TASK GOAL:
Type out each record word for word. Pictures stay out.

INPUT:
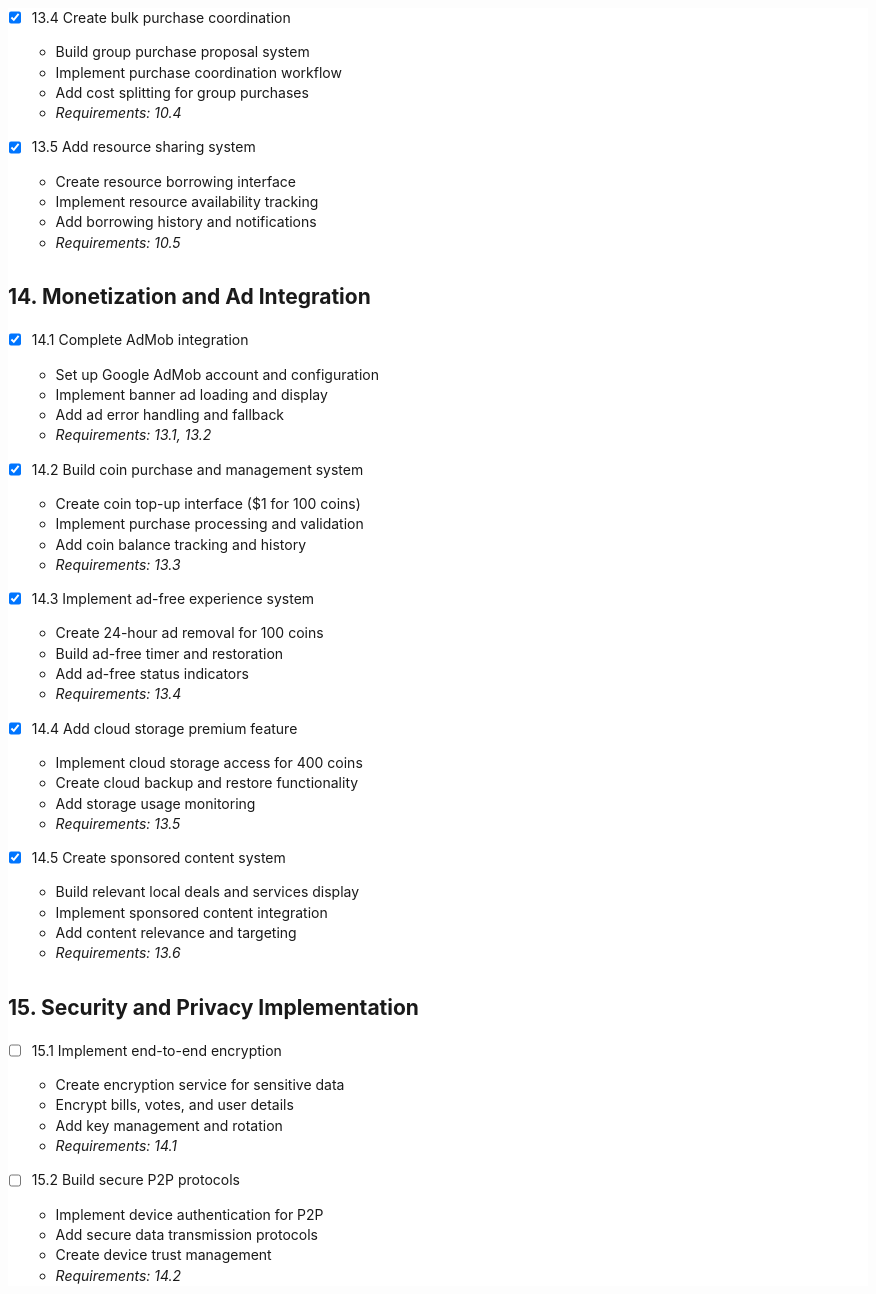- [x] 13.4 Create bulk purchase coordination
  - Build group purchase proposal system
  - Implement purchase coordination workflow
  - Add cost splitting for group purchases
  - _Requirements: 10.4_

- [x] 13.5 Add resource sharing system
  - Create resource borrowing interface
  - Implement resource availability tracking
  - Add borrowing history and notifications
  - _Requirements: 10.5_

## 14. Monetization and Ad Integration

- [x] 14.1 Complete AdMob integration
  - Set up Google AdMob account and configuration
  - Implement banner ad loading and display
  - Add ad error handling and fallback
  - _Requirements: 13.1, 13.2_

- [x] 14.2 Build coin purchase and management system
  - Create coin top-up interface ($1 for 100 coins)
  - Implement purchase processing and validation
  - Add coin balance tracking and history
  - _Requirements: 13.3_

- [x] 14.3 Implement ad-free experience system
  - Create 24-hour ad removal for 100 coins
  - Build ad-free timer and restoration
  - Add ad-free status indicators
  - _Requirements: 13.4_

- [x] 14.4 Add cloud storage premium feature
  - Implement cloud storage access for 400 coins
  - Create cloud backup and restore functionality
  - Add storage usage monitoring
  - _Requirements: 13.5_

- [x] 14.5 Create sponsored content system
  - Build relevant local deals and services display
  - Implement sponsored content integration
  - Add content relevance and targeting
  - _Requirements: 13.6_

## 15. Security and Privacy Implementation

- [ ] 15.1 Implement end-to-end encryption
  - Create encryption service for sensitive data
  - Encrypt bills, votes, and user details
  - Add key management and rotation
  - _Requirements: 14.1_

- [ ] 15.2 Build secure P2P protocols
  - Implement device authentication for P2P
  - Add secure data transmission protocols
  - Create device trust management
  - _Requirements: 14.2_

WRITTEN ANSWER:
- [x] 13.4 Create bulk purchase coordination
  - Build group purchase proposal system
  - Implement purchase coordination workflow
  - Add cost splitting for group purchases
  - _Requirements: 10.4_

- [x] 13.5 Add resource sharing system
  - Create resource borrowing interface
  - Implement resource availability tracking
  - Add borrowing history and notifications
  - _Requirements: 10.5_

## 14. Monetization and Ad Integration

- [x] 14.1 Complete AdMob integration
  - Set up Google AdMob account and configuration
  - Implement banner ad loading and display
  - Add ad error handling and fallback
  - _Requirements: 13.1, 13.2_

- [x] 14.2 Build coin purchase and management system
  - Create coin top-up interface ($1 for 100 coins)
  - Implement purchase processing and validation
  - Add coin balance tracking and history
  - _Requirements: 13.3_

- [x] 14.3 Implement ad-free experience system
  - Create 24-hour ad removal for 100 coins
  - Build ad-free timer and restoration
  - Add ad-free status indicators
  - _Requirements: 13.4_

- [x] 14.4 Add cloud storage premium feature
  - Implement cloud storage access for 400 coins
  - Create cloud backup and restore functionality
  - Add storage usage monitoring
  - _Requirements: 13.5_

- [x] 14.5 Create sponsored content system
  - Build relevant local deals and services display
  - Implement sponsored content integration
  - Add content relevance and targeting
  - _Requirements: 13.6_

## 15. Security and Privacy Implementation

- [ ] 15.1 Implement end-to-end encryption
  - Create encryption service for sensitive data
  - Encrypt bills, votes, and user details
  - Add key management and rotation
  - _Requirements: 14.1_

- [ ] 15.2 Build secure P2P protocols
  - Implement device authentication for P2P
  - Add secure data transmission protocols
  - Create device trust management
  - _Requirements: 14.2_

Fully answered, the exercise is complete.